В Петербурге второй раз за год выступил с сольным концертом пианист Борис Березовский. ДМИТРИЙ РЕНАНСКИЙ вышел из Концертного зала Мариинского театра с чувством глубокого удовлетворения.
Один из ведущих отечественных пианистов гастролирует в Петербурге регулярно, но дебют на сцене Мариинки-3 выдался особенно удачным: на этот раз Борис Березовский предстал перед публикой Северной столицы художником настолько цельным, что впечатление от его выступления довольно трудно разделить на отдельные составляющие. При этом натуру самого музыканта определяют как раз взаимоисключающие компоненты. С одной стороны, господин Березовский вроде бы совершеннейший аристократ, обладающий абсолютным эстетическим вкусом и безупречными музыкальными манерами сибарит. Вместе с тем он знает толк в жестах, умеет высокохудожественно рисковать и ставить на карту многое. Причем не только на концертных подмостках — отмена ангажементов и смена программ на лету для него привычное дело. Даже сам его внешний облик далек от эстетского имиджа академического музыканта: высокий, крупный, во время игры обильно потеет, традиционному фраку предпочитает помятые пиджаки.

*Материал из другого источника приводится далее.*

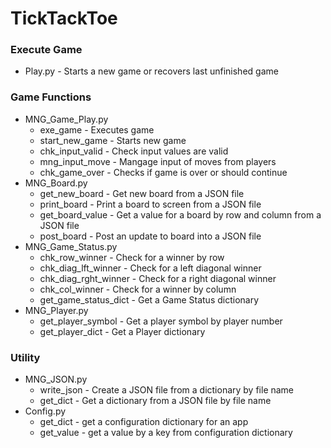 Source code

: TickTackToe
===========

### Execute Game
* Play.py - Starts a new game or recovers last unfinished game

### Game Functions
* MNG_Game_Play.py 
  * exe_game             - Executes game
  * start_new_game       - Starts new game
  * chk_input_valid      - Check input values are valid
  * mng_input_move       - Mangage input of moves from players 
  * chk_game_over        - Checks if game is over or should continue
* MNG_Board.py
  * get_new_board        - Get new board from a JSON file
  * print_board          - Print a board to screen from a JSON file
  * get_board_value      - Get a value for a board by row and column from a JSON file
  * post_board           - Post an update to board into a JSON file
* MNG_Game_Status.py
  * chk_row_winner       - Check for a winner by row
  * chk_diag_lft_winner  - Check for a left diagonal winner
  * chk_diag_rght_winner - Check for a right diagonal winner
  * chk_col_winner       - Check for a winner by column
  * get_game_status_dict - Get a Game Status dictionary
* MNG_Player.py
  * get_player_symbol    - Get a player symbol by player number
  * get_player_dict      - Get a Player dictionary

### Utility
* MNG_JSON.py
  * write_json           - Create a JSON file from a dictionary by file name
  * get_dict             - Get a dictionary from a JSON file by file name
* Config.py
  * get_dict             - get a configuration dictionary for an app
  * get_value            - get a value by a key from configuration dictionary

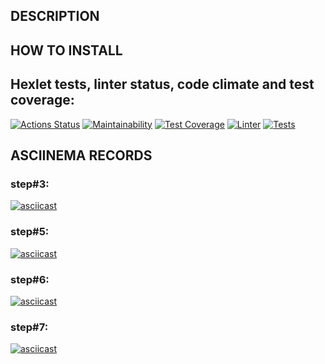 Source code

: ## DESCRIPTION
## HOW TO INSTALL

## Hexlet tests, linter status, code climate and test coverage:
[![Actions Status](https://github.com/ConstableFraser/python-project-50/workflows/hexlet-check/badge.svg)](https://github.com/ConstableFraser/python-project-50/actions)
[![Maintainability](https://api.codeclimate.com/v1/badges/7212408bfd1a84de5cde/maintainability)](https://codeclimate.com/github/ConstableFraser/python-project-50/maintainability)
[![Test Coverage](https://api.codeclimate.com/v1/badges/7212408bfd1a84de5cde/test_coverage)](https://codeclimate.com/github/ConstableFraser/python-project-50/test_coverage)
[![Linter](https://github.com/ConstableFraser/python-project-50/actions/workflows/Linter.yml/badge.svg)](https://github.com/ConstableFraser/python-project-50/actions/workflows/Linter.yml)
[![Tests](https://github.com/ConstableFraser/python-project-50/actions/workflows/pytest.yml/badge.svg)](https://github.com/ConstableFraser/python-project-50/actions/workflows/pytest.yml)

## ASCIINEMA RECORDS
### step#3:
[![asciicast](https://asciinema.org/a/521850.svg)](https://asciinema.org/a/521850)
### step#5:
[![asciicast](https://asciinema.org/a/525046.svg)](https://asciinema.org/a/525046)
### step#6:
[![asciicast](https://asciinema.org/a/533946.svg)](https://asciinema.org/a/533946)
### step#7:
[![asciicast](https://asciinema.org/a/534728.svg)](https://asciinema.org/a/534728)
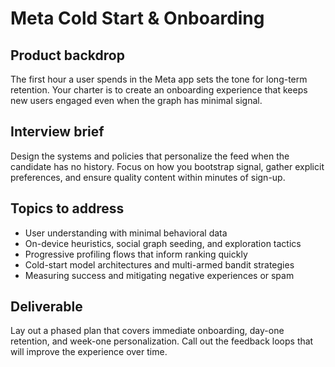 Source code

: # Meta Cold Start & Onboarding

## Product backdrop
The first hour a user spends in the Meta app sets the tone for long-term retention. Your charter is to create an onboarding experience that keeps new users engaged even when the graph has minimal signal.

## Interview brief
Design the systems and policies that personalize the feed when the candidate has no history. Focus on how you bootstrap signal, gather explicit preferences, and ensure quality content within minutes of sign-up.

## Topics to address
- User understanding with minimal behavioral data
- On-device heuristics, social graph seeding, and exploration tactics
- Progressive profiling flows that inform ranking quickly
- Cold-start model architectures and multi-armed bandit strategies
- Measuring success and mitigating negative experiences or spam

## Deliverable
Lay out a phased plan that covers immediate onboarding, day-one retention, and week-one personalization. Call out the feedback loops that will improve the experience over time.
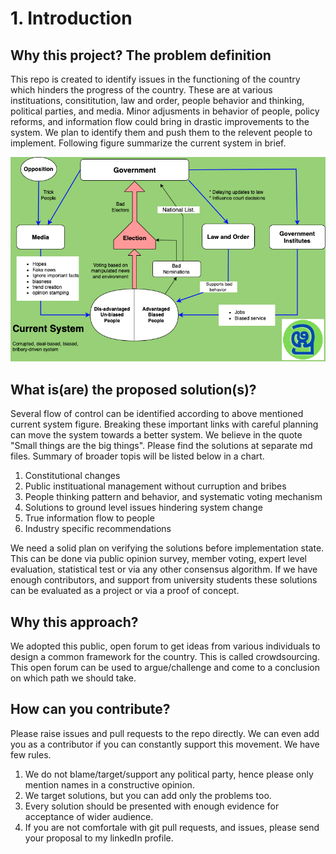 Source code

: # 1. Introduction

## Why this project? The problem definition

This repo is created to identify issues in the functioning of the country which hinders the progress of the country. These are at various instituations, consititution, law and order, people behavior and thinking, political parties, and media. Minor adjusments in behavior of people, policy reforms, and information flow could bring in drastic improvements to the system. We plan to identify them and push them to the relevent people to implement. Following figure summarize the current system in brief.

![Current System](./current_political_system.drawio.png)

## What is(are) the proposed solution(s)?

Several flow of control can be identified according to above mentioned current system figure. Breaking these important links with careful planning can move the system towards a better system. We believe in the quote "Small things are the big things". Please find the solutions at separate md files. Summary of broader topis will be listed below in a chart.

1. Constitutional changes
2. Public instituational management without curruption and bribes
3. People thinking pattern and behavior, and systematic voting mechanism
4. Solutions to ground level issues hindering system change
5. True information flow to people
6. Industry specific recommendations

We need a solid plan on verifying the solutions before implementation state. This can be done via public opinion survey, member voting, expert level evaluation, statistical test or via any other consensus algorithm. If we have enough contributors, and support from university students these solutions can be evaluated as a project or via a proof of concept.

## Why this approach?

We adopted this public, open forum to get ideas from various individuals to design a common framework for the country. This is called crowdsourcing. This open forum can be used to argue/challenge and come to a conclusion on which path we should take.

## How can you contribute?

Please raise issues and pull requests to the repo directly. We can even add you as a contributor if you can constantly support this movement. We have few rules.

1. We do not blame/target/support any political party, hence please only mention names in a constructive opinion.
2. We target solutions, but you can add only the problems too.
3. Every solution should be presented with enough evidence for acceptance of wider audience.
4. If you are not comfortale with git pull requests, and issues, please send your proposal to my linkedIn profile.
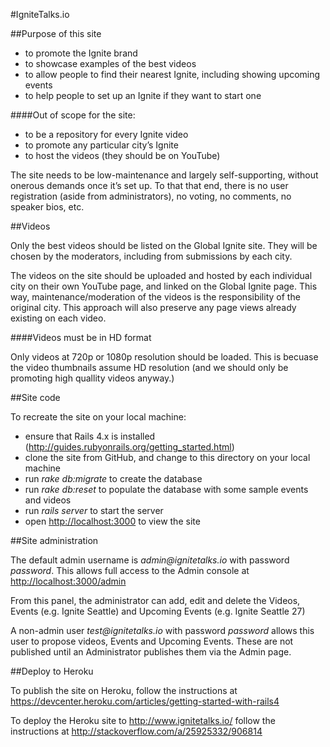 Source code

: #IgniteTalks.io

##Purpose of this site

  * to promote the Ignite brand
  * to showcase examples of the best videos
  * to allow people to find their nearest Ignite, including showing upcoming events
  * to help people to set up an Ignite if they want to start one

####Out of scope for the site:
  * to be a repository for every Ignite video
  * to promote any particular city’s Ignite
  * to host the videos (they should be on YouTube)

The site needs to be low-maintenance and largely self-supporting, without onerous demands once it’s set up. To that that end, there is no user registration (aside from administrators), no voting, no comments, no speaker bios, etc.

##Videos

Only the best videos should be listed on the Global Ignite site. They will be chosen by the moderators, including from submissions by each city. 

The videos on the site should be uploaded and hosted by each individual city on their own YouTube page, and linked on the Global Ignite page. This way, maintenance/moderation of the videos is the responsibility of the original city. This approach will also preserve any page views already existing on each video.

####Videos must be in HD format

Only videos at 720p or 1080p resolution should be loaded. This is becuase the video thumbnails assume HD resolution (and we should only be promoting high quallity videos anyway.)

##Site code

To recreate the site on your local machine:

 * ensure that Rails 4.x is installed (http://guides.rubyonrails.org/getting_started.html)
 * clone the site from GitHub, and change to this directory on your local machine
 * run _rake db:migrate_ to create the database
 * run _rake db:reset_ to populate the database with some sample events and videos
 * run _rails server_ to start the server
 * open [http://localhost:3000](http://localhost:3000) to view the site

##Site administration

The default admin username is _admin@ignitetalks.io_ with password _password_. This allows full access to the Admin console at [http://localhost:3000/admin](http://localhost:3000/admin)

From this panel, the administrator can add, edit and delete the Videos, Events (e.g. Ignite Seattle) and Upcoming Events (e.g. Ignite Seattle 27)

A non-admin user _test@ignitetalks.io_ with password _password_ allows this user to propose videos, Events and Upcoming Events. These are not published until an Administrator publishes them via the Admin page.

##Deploy to Heroku

To publish the site on Heroku, follow the instructions at https://devcenter.heroku.com/articles/getting-started-with-rails4

To deploy the Heroku site to http://www.ignitetalks.io/ follow the instructions at http://stackoverflow.com/a/25925332/906814
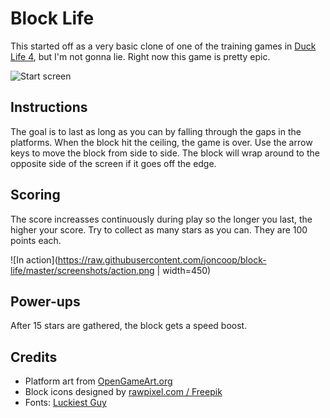 # Block Life

This started off as a very basic clone of one of the training games in [Duck Life 4](http://www.abcya.com/duck_life_4.htm), but I'm not gonna lie. Right now this game is pretty epic.

![Start screen](https://raw.githubusercontent.com/joncoop/block-life/master/screenshots/start.png=250x)

## Instructions ##

The goal is to last as long as you can by falling through the gaps in the platforms. When the block hit the ceiling, the game is over. Use the arrow keys to move the block from side to side. The block will wrap around to the opposite side of the screen if it goes off the edge. 

## Scoring ##

The score increasses continuously during play so the longer you last, the higher your score. Try to collect as many stars as you can. They are 100 points each.

![In action](https://raw.githubusercontent.com/joncoop/block-life/master/screenshots/action.png | width=450)

## Power-ups ##

After 15 stars are gathered, the block gets a speed boost.

## Credits ##

- Platform art from [OpenGameArt.org](https://opengameart.org/)
- Block icons designed by [rawpixel.com / Freepik](http://www.freepik.com)
- Fonts: [Luckiest Guy](https://www.1001freefonts.com/luckiest-guy.font)
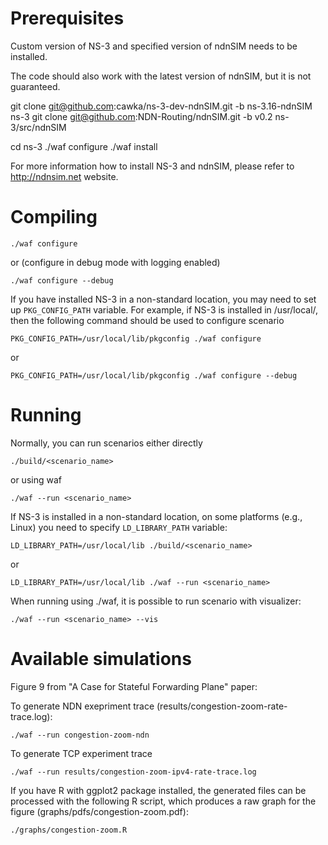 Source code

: Prerequisites
=============

Custom version of NS-3 and specified version of ndnSIM needs to be installed.

The code should also work with the latest version of ndnSIM, but it is not guaranteed.

git clone git@github.com:cawka/ns-3-dev-ndnSIM.git -b ns-3.16-ndnSIM ns-3
git clone git@github.com:NDN-Routing/ndnSIM.git -b v0.2 ns-3/src/ndnSIM

cd ns-3
./waf configure
./waf install

For more information how to install NS-3 and ndnSIM, please refer to http://ndnsim.net website.

Compiling
=========

``./waf configure``

or (configure in debug mode with logging enabled)

``./waf configure --debug``

If you have installed NS-3 in a non-standard location, you may need to set up ``PKG_CONFIG_PATH`` variable.
For example, if NS-3 is installed in /usr/local/, then the following command should be used to
configure scenario

``PKG_CONFIG_PATH=/usr/local/lib/pkgconfig ./waf configure``

or

``PKG_CONFIG_PATH=/usr/local/lib/pkgconfig ./waf configure --debug``

Running
=======

Normally, you can run scenarios either directly

``./build/<scenario_name>``

or using waf

``./waf --run <scenario_name>``

If NS-3 is installed in a non-standard location, on some platforms (e.g., Linux) you need to specify ``LD_LIBRARY_PATH`` variable:

``LD_LIBRARY_PATH=/usr/local/lib ./build/<scenario_name>``

or

``LD_LIBRARY_PATH=/usr/local/lib ./waf --run <scenario_name>``


When running using ./waf, it is possible to run scenario with visualizer:

``./waf --run <scenario_name> --vis``


Available simulations
=====================

Figure 9 from "A Case for Stateful Forwarding Plane" paper:

To generate NDN exepriment trace (results/congestion-zoom-rate-trace.log):

    ./waf --run congestion-zoom-ndn

To generate TCP experiment trace

    ./waf --run results/congestion-zoom-ipv4-rate-trace.log

If you have R with ggplot2 package installed, the generated files can be processed with the following R script,
which produces a raw graph for the figure (graphs/pdfs/congestion-zoom.pdf):

    ./graphs/congestion-zoom.R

За роялем Борис Березовский больше всего напоминает Лаокоона, вместо змей скульптурно борющегося со струнами — только в отличие от героя древнегреческого мифа в решающей схватке господин Березовский почти всегда одерживает победу. Что не мешает ему казаться творчески неровным: один концерт у него никогда не похож на другой, да и в рамках отдельно взятого вечера он способен то подниматься в горние выси, то скатываться глубоко вниз. Выступления этого музыканта невозможно слушать равнодушно, их переживаешь, и зачастую вслух, восклицая: ну как же так, зачем же бить по пустым воротам. Чаще всего, впрочем, господину Березовскому в конце концов удается переломить ход игры в свою пользу.
Разменявший пятый десяток пианист выглядит и звучит воплощением чрезвычайно дефицитной в сегодняшнем искусстве (в том числе и музыкальном) мужественности. Его волевой пианизм имеет отчетливо силовую природу, вместе с тем, в отличие от какого-нибудь Дениса Мацуева, рояль у господина Березовского звучит безударно — на самых повышенных громкостях он не расшибает инструмент в щепки. В жестком, активном и собранном прикосновении концентрируется энергия интонации. Вполне трансцендентная виртуозность не выплескивается в зал, а закачивается в глубь инструмента: она для господина Березовского не цель, а средство. Его интерпретации редкостно цельны, на всякую исполняемую музыку он смотрит как бы с орлиного полета — в том числе и на "бижутерию" Ференца Листа, из россыпей которой была составлена программа первого отделения петербургского концерта. Многие коллеги-пианисты ничего экстраординарного за ними не видят, господин Березовский обладает даром повышать удельный вес исполняемой им музыки. Третья соната Шопена во второй половине вечера прозвучала, как ей и подобает, масштабным эпическим полотном без всяких псевдоромантических "сю-сю". Невесомое скерцо прозвучало скорее турбулентно, нежели воздушно — очевидную интермедию цикла Березовский масштабировал до размеров всей концепции.
И вот что интересно: литые конструкции господина Березовского не воспринимаются на слух статичными. Процесс исполнения у Березовского дышит спонтанностью, порой может показаться, что пианист не всегда последователен в своих телодвижениях, не слишком пристально держит в памяти направление и цель движения. Но на последних минутах чудесным образом выясняется, что все прошедшее время пианист аккумулировал выбросы музыкальной энергии. Редко кто сегодня из музыкантов столь неоспоримо владеет искусством разделять и властвовать.